§ **What you will do**
Please say how many lines in the records below contain the word "리더들이". Give the number and nothing more.

§ **Source texts of formatted documents**
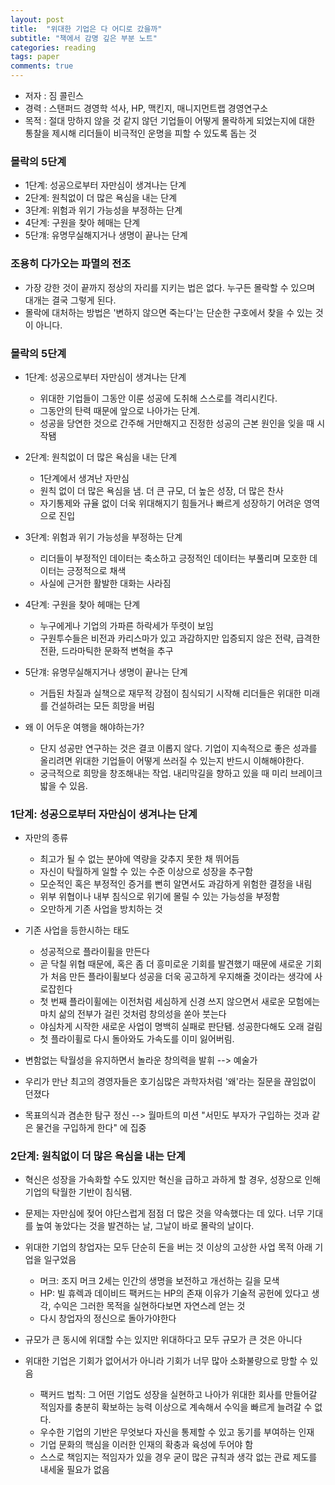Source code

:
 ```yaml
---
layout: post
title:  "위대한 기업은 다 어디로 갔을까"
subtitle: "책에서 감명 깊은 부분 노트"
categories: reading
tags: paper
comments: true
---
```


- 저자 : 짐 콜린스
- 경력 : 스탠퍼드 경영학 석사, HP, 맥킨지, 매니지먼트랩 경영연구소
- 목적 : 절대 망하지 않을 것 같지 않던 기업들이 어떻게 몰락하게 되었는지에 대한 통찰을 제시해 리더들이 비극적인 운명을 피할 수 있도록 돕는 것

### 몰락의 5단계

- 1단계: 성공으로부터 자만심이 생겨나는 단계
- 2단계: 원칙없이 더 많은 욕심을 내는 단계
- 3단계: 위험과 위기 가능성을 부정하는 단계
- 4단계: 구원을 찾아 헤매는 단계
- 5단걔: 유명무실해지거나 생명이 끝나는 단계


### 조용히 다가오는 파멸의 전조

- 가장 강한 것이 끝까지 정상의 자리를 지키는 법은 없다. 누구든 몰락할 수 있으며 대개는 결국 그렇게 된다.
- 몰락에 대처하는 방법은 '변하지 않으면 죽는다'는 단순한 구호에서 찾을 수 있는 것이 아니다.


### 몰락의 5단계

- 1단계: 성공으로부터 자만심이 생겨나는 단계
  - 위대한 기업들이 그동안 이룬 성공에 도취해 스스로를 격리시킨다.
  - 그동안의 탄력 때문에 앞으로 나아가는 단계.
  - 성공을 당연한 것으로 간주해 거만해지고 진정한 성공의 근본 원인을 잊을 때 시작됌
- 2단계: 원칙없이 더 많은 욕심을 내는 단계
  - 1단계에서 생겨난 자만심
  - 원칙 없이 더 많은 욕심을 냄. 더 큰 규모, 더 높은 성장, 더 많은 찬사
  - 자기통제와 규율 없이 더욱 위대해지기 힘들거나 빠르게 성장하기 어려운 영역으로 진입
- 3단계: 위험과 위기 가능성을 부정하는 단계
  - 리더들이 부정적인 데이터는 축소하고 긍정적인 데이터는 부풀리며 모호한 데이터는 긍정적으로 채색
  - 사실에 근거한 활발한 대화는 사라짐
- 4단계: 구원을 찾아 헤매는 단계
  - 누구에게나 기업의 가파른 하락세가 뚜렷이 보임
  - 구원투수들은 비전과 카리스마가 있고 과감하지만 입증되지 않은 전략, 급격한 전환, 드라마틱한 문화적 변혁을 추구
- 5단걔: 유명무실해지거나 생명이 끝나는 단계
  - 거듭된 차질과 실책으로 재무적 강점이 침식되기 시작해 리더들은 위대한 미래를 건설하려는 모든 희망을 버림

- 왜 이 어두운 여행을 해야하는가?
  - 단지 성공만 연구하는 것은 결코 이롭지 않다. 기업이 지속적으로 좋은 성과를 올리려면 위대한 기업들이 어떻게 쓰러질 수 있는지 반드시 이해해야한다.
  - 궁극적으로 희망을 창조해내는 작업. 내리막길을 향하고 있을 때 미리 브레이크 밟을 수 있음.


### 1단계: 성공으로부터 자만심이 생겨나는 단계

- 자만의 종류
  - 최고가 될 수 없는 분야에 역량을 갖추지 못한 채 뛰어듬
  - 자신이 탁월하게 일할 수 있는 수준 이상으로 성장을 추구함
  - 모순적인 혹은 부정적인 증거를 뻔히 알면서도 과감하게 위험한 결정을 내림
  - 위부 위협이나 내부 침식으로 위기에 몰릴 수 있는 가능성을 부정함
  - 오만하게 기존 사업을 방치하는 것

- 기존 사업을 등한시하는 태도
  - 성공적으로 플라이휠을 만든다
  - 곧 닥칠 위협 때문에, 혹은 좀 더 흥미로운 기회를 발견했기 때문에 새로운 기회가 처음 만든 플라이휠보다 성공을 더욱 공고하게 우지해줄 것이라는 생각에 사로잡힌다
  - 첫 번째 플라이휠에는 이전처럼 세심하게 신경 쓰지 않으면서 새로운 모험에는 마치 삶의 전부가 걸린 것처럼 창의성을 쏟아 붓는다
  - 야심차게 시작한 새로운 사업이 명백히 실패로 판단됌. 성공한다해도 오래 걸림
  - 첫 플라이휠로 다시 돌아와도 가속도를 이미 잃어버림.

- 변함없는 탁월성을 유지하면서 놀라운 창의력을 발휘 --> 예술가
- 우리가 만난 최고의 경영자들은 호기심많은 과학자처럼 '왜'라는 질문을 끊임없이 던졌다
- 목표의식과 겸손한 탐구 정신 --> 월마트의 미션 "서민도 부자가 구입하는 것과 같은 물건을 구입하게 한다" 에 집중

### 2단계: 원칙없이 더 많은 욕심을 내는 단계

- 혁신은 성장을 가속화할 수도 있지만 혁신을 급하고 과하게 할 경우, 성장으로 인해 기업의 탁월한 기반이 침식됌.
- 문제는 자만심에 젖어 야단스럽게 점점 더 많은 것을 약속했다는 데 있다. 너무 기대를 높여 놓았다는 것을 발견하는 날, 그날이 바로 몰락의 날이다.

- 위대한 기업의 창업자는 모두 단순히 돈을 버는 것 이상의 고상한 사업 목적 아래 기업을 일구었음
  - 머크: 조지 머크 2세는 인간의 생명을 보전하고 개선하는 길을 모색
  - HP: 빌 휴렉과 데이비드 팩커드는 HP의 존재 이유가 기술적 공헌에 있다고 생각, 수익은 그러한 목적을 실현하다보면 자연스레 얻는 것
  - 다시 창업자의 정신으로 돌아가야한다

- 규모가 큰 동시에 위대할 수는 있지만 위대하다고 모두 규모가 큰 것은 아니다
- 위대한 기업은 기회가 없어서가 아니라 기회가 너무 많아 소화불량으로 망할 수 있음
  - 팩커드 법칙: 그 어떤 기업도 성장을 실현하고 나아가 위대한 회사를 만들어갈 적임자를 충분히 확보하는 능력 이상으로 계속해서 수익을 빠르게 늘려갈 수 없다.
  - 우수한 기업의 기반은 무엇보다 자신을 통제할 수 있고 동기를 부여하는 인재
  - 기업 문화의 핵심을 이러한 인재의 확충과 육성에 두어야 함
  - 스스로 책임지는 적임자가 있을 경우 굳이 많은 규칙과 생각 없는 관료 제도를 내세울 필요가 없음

§ **Answer space**
2